While to us as consumers, inflation is painful and the market reacts as such as well. Many times in the media we’ll see inflation in bold headlines and mentioned in articles that overview doom and gloom for the market and economy. 

All the while, a level of inflation of around 2-3% is healthy for the economy and shows we are growing and heading in the right direction.

Where the narrative changes is when we start to see inflation tick higher. Up to 5, 6, 7%+ is when we start to see the headlines that have a more negative message. 

However, it is important to remember we have seen these times before. 


This chart is from the Federal Reserve Economic Data and I pulled it from The White House website. This chart covers the inflation that we have had every year since WWII in an easy to read graph. We’ll be using the CPI Inflation bar as that is the most commonly used gauge for inflation. I want to highlight three of the “episodes” we see above. 
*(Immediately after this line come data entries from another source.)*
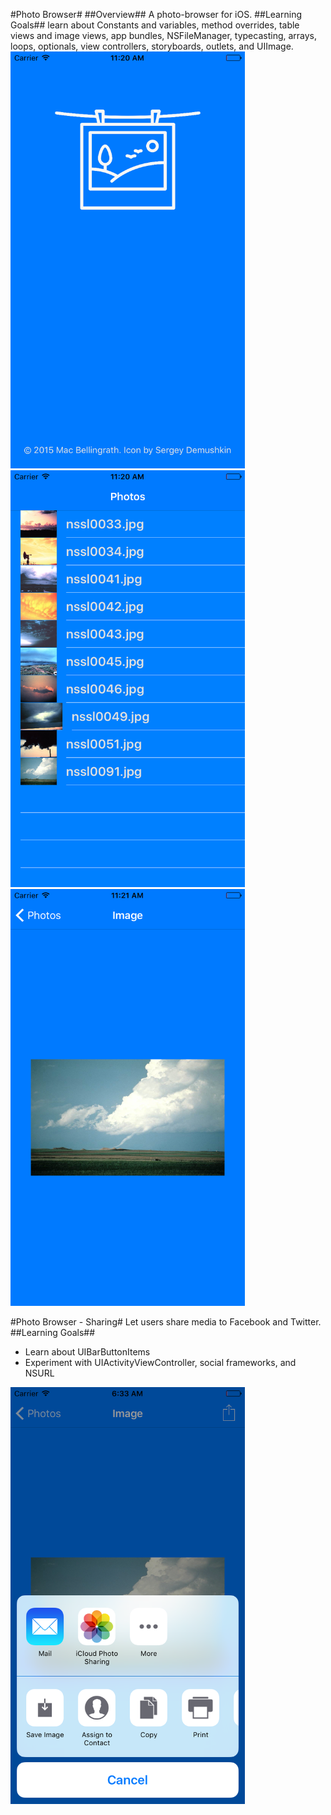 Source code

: #Photo Browser#
##Overview##
A photo-browser for iOS.
##Learning Goals##
learn about Constants and variables, method overrides, table views and image views, app bundles, NSFileManager, typecasting, arrays, loops, optionals, view controllers, storyboards, outlets, and UIImage.
<img src="https://github.com/macbellingrath/Photo-Browser/blob/master/1.png" alt="Loading screen" height=667  width=375></img>
<img src="https://github.com/macbellingrath/Photo-Browser/blob/master/2.png" alt="Photo Browser" height=667  width=375></img>
<img src="https://github.com/macbellingrath/Photo-Browser/blob/master/3.png" alt="Screenshot" height=667  width=375></img>

#Photo Browser - Sharing#
Let users share media to Facebook and Twitter.
##Learning Goals##
<ul> 
	<li> Learn about UIBarButtonItems </li>
	<li> Experiment with UIActivityViewController, social frameworks, and NSURL</li>
</ul>
<img src="https://github.com/macbellingrath/Photo-Browser/blob/master/4.png" alt="UIActivityViewController Sharing" height=667  width=375></img>
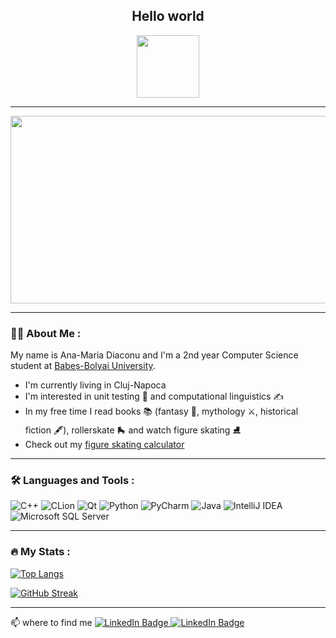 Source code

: 

<div id="header" align="center">
    <h2> <b> Hello world </b> </h2>
    <img src="https://media.giphy.com/media/cXRew6iGi0cLZSl76j/giphy.gif" width="100"/>
</div>

---

<div align="center">
    <img src="https://media.giphy.com/media/LMcB8XospGZO8UQq87/giphy.gif" width="600" height="300"/>
</div>

---

### 👩‍💻 About Me :

My name is Ana-Maria Diaconu and I'm a 2nd year Computer Science student at [Babeș-Bolyai University](http://www.cs.ubbcluj.ro/).

- I'm currently living in Cluj-Napoca
- I'm interested in unit testing 📝 and computational linguistics ✍️
- In my free time I read books 📚 (fantasy 🧚, mythology ⚔️, historical fiction 🖋️), rollerskate 🛼 and watch figure skating ⛸️
- Check out my [figure skating calculator](https://github.com/DiaconuAna/FS-Score)

---

### :hammer_and_wrench: Languages and Tools :
![C++](https://img.shields.io/static/v1?style=for-the-badge&message=C%2B%2B&color=00599C&logo=C%2B%2B&logoColor=FFFFFF&label=)
![CLion](https://img.shields.io/static/v1?style=for-the-badge&message=CLion&color=000000&logo=CLion&logoColor=FFFFFF&label=)
![Qt](https://img.shields.io/static/v1?style=for-the-badge&message=Qt&color=222222&logo=Qt&logoColor=41CD52&label=)
![Python](https://img.shields.io/static/v1?style=for-the-badge&message=Python&color=3776AB&logo=Python&logoColor=FFFFFF&label=)
![PyCharm](https://img.shields.io/static/v1?style=for-the-badge&message=PyCharm&color=000000&logo=PyCharm&logoColor=FFFFFF&label=)
![Java](https://img.shields.io/static/v1?style=for-the-badge&message=Java&color=007396&logo=Java&logoColor=FFFFFF&label=)
![IntelliJ IDEA](https://img.shields.io/static/v1?style=for-the-badge&message=IntelliJ+IDEA&color=000000&logo=IntelliJ+IDEA&logoColor=FFFFFF&label=)
![Microsoft SQL Server](https://img.shields.io/static/v1?style=for-the-badge&message=Microsoft+SQL+Server&color=CC2927&logo=Microsoft+SQL+Server&logoColor=FFFFFF&label=)


---

### :fire: My Stats :
[![Top Langs](https://github-readme-stats.vercel.app/api/top-langs/?username=DiaconuAna&layout=compact&theme=omni)](https://github.com/anuraghazra/github-readme-stats)

[![GitHub Streak](https://github-readme-streak-stats.herokuapp.com/?user=DenverCoder1&theme=omni)](https://git.io/streak-stats)

---

<div id="badges">
                                             📫 where to find me
    <a href="https://www.linkedin.com/in/ana-maria-diaconu-74a72722b/" target = "_blank">
        <img src="https://img.shields.io/badge/LinkedIn-blue?style=for-the-badge&logo=linkedin&logoColor=white" alt="LinkedIn Badge"/>
    </a>
    <a href="https://www.goodreads.com/user/show/49523031-ana" target = "_blank">
        <img src="https://img.shields.io/static/v1?style=for-the-badge&message=Goodreads&color=372213&logo=Goodreads&logoColor=FFFFFF&label=" alt="LinkedIn Badge"/>
    </a>
</div>



<!--
**DiaconuAna/DiaconuAna** is a ✨ _special_ ✨ repository because its `README.md` (this file) appears on your GitHub profile.

Here are some ideas to get you started:

- 🔭 I’m currently working on ...
- 🌱 I’m currently learning ...
- 👯 I’m looking to collaborate on ...
- 🤔 I’m looking for help with ...
- 💬 Ask me about ...
- 📫 How to reach me: ...
- 😄 Pronouns: ...
- ⚡ Fun fact: ...
-->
Episode 4: 1974-1975 and 1980-1981

Inflation rate 

1974: 11.1% 

1975: 9.1%

1980: 13.6%

1981: 10.3%

The inflation of this time period was driven by a few factors. Oil prices had quadrupled once and then doubled once during this time period, showing an immense amount of volatility in that sector. This was accompanied by economic growth that was weak and supply shocks to consumers. Add these all together and we have a period of time that inflation was very high consistently as we see with the numbers above. 

Episode 5: 1990-1991 

1990: 5.40%

1991: 4.24%

The early 90’s were off the back of a great period in the 80’s of growth and prosperity. However, the beginning of the decade experienced an oil price shock as an aftermath of Iraq invading Kuwait. While this was not as bad as the previous oil shock in the 70’s and early 80’s it still had an impact on the US economy. This and other factors weakened our economic growth which led to higher unemployment and job loss to start the decade. 

Episode 6: 2008 

2008: 3.84%

The most recent and memorable time of extreme volatility and uncertainty was this period in 2008. As what is known as the Financial Crisis rolled over the US. The housing bubble popped and there were historically high rates of defaults came through due to subprime mortgage loans. In essence, banks got too greedy with lending, people couldn’t afford what they were given by the banks, and it all collapsed in on itself. This led to a period of job loss, a recession, and higher inflation. 

Now, let’s take a look at the S&P 500 performance after these years. 

Episode 4: 1974-1975 and 1980-1981

After peak inflation in 1974, the stock market carried on to average a +10.5% return over the next 5 years (1975-1980). 

After the next spike of inflation in 1980, the market had a great run. For the period between 1980-1989, the stock market returned an average of +13.21% per year. 

1975-1989: +12.31% average return per year

Episode 5: 1990-1991 

Inflation peaked in 1990, after that the S&P 500 went into one of the strongest runs in history. 

1990-1999: +16.13% average return per year

Episode 6: 2008 

Inflation peaked in 2008, once again followed by another incredible 10+ year run for the S&P 500. 

2008-2021: +9.63% average return per year. This is even including the -38.49% return the S&P had in 2008. 

If we take a look back, we can see that periods of uncertainty and high inflation are followed by incredible positive runs for the market. Each time of uncertainty and inflation tends to be the stock market's best friend and the market benefits in the long run from it. 

Even though in the moment things can seem bad or worse than they are, just like they did in those times as well, long term we tend to be better off for it. There’s a number of reasons why we end up in a better spot. Many of them are tied to the fact that times like these give us a chance to reset and change some of the behavior that brought us here. Typically, those changes are followed by periods of great prosperity until we need to do so again. 

All of this is a natural evolution and cycle in the market and while no one knows just yet when inflation will officially peak and uncertainty will subside, we can look back and see a clear picture as to what we can potentially expect on the other side of it.